The specific question is whether or not power sharing and the Irish dimension of which we have heard so much are, in fact, suitable ingredients through which a peaceful internal government can be found in the Six Counties, while, at the same time, we retain the British by our wish and by the statements of Ministers of this Government. I say they should get out and let us find our solution in the Six Counties rather than this codology that has been going on for far too long with death and destruction.

What does the Taoiseach do with a cut-throat Minister in a case like this?

I think the Taoiseach wishes to say something.

It shows the gravity of the situation when Deputy Paddy Smith comments on it.

(Interruptions.)

I want to repeat the reference which my statement made to the basis of the Government policy in relation to Northern Ireland. I said it was based on two principles, the necessity for a power sharing executive in Northern Ireland and the need to give appropriate recognition to the relationship which exists between the two parts of Ireland. Deputy Lynch asked if we still support the policy of a power sharing executive. Not merely do we support the idea of power sharing but, as I said, the statement that was issued after the meeting I had with Mr. Wilson in September, reaffirmed the British Government's commitment to this approach and at a subsequent meeting in November that view was again reaffirmed.

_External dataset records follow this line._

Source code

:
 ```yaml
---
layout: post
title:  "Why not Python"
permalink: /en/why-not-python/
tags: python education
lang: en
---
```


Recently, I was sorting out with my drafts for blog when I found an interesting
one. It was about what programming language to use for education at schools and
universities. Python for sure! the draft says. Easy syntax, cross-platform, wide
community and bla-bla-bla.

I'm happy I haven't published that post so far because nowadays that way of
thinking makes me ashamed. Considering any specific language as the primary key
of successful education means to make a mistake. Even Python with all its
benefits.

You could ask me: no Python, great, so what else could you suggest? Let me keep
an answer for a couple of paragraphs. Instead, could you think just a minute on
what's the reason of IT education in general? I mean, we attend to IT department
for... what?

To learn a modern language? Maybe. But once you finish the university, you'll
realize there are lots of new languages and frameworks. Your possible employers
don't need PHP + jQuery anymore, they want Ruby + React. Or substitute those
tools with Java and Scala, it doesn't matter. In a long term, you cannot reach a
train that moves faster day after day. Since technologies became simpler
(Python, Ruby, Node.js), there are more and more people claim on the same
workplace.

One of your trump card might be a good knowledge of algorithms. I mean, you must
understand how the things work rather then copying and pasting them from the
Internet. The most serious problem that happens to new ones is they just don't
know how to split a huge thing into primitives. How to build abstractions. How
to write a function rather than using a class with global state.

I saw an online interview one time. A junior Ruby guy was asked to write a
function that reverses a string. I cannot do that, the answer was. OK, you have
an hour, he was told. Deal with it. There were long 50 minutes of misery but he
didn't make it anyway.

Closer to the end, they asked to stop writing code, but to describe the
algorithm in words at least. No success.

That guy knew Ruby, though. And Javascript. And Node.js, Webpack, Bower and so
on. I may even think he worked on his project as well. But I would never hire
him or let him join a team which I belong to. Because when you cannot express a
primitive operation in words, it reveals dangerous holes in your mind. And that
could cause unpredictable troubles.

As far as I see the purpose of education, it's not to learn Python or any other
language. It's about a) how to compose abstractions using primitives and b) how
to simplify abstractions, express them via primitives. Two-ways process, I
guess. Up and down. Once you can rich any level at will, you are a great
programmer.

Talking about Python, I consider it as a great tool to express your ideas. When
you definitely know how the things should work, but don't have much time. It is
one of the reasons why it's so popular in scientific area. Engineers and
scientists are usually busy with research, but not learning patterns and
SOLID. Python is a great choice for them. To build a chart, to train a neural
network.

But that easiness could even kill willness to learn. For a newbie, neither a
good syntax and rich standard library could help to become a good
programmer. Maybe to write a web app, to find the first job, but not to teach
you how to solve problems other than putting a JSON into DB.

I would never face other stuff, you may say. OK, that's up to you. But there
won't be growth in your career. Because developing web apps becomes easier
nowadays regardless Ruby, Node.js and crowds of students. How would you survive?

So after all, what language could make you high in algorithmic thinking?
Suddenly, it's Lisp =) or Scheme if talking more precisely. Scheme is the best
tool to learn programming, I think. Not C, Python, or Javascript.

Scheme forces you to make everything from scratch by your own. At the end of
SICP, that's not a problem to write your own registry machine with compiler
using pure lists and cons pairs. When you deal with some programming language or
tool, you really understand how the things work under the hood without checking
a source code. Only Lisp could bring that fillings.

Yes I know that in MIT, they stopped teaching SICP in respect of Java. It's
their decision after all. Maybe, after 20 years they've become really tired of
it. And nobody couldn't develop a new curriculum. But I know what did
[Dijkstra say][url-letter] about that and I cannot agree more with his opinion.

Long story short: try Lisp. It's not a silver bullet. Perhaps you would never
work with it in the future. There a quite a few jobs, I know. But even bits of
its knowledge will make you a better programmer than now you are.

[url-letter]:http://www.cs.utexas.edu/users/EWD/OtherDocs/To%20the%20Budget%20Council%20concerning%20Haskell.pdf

In addition, it was stated then, and I direct Deputy Blaney's attention to it, that this Irish dimension will be the subject of further consultation between the two Governments and also with elected representatives in Northern Ireland. Deputy Lynch raised, as did Deputy Blaney and Deputy Smith by way of query, the remarks of the Minister for Posts and Telegraphs. It is well that the remarks should be available in full. What the Minister said was this: The questioner said:

I asked the Minister for Posts and Telegraphs, Dr. Conor Cruise-O'Brien, this morning if he could see any possible area of agreement in the Convention.

The Minister replied:

Well, I see no possibility of agreement on an executive at the present time. The Loyalist majority clearly exclude a power-sharing executive and the SDLP will, of course, not accept any other form of executive and, of course, the Government here would be opposed to an exclusively Loyalist executive in Northern Ireland because of the history of the past. So I think agreement on an executive is not available. It remains to be seen whether there is any other ground on which there could be a kind of a meeting of minds, for example, in relation to a legislative assembly. I do not know whether that will be possible. I do not know whether there will be an attempt to hold this thing together.

Later he said:

Well, the Irish dimension is a fact. Whether Loyalists or anybody else want it to go away, it will not go away. It is there.

That, I think, indicates that the Minister for Posts and Telegraphs was referring to the stated position of the two main groups in the Northern Ireland Convention, the attitude of the Loyalist majority and the attitude of the SDLP and he restated the attitude of the Government here, that we would be opposed to an exclusively Loyalist executive.

I have reaffirmed in the statement today the Government's attitude on this matter and I think it is important in this regard to differentiate between policy and talk of support. A good deal of the talk of support is talk; it does not strengthen the position of those involved in this and we have made our position quite clear and I think the attitude which the Government have taken up in this matter has the support of the majority of the people who recognise it as a realistic approach to the very difficult problems of the North of Ireland.

Does the Taoiseach agree, then, with the remarks of the Minister for Posts and Telegraphs or would he accept the attitude of his Parliamentary Secretary who said the Minister went too far?

I am not going to enter into answering interrogatories on a matter of this sort. I have said what our attitude is. I have repeated what the Minister said, which is a different thing from the impression which a number of people have taken out of his remarks.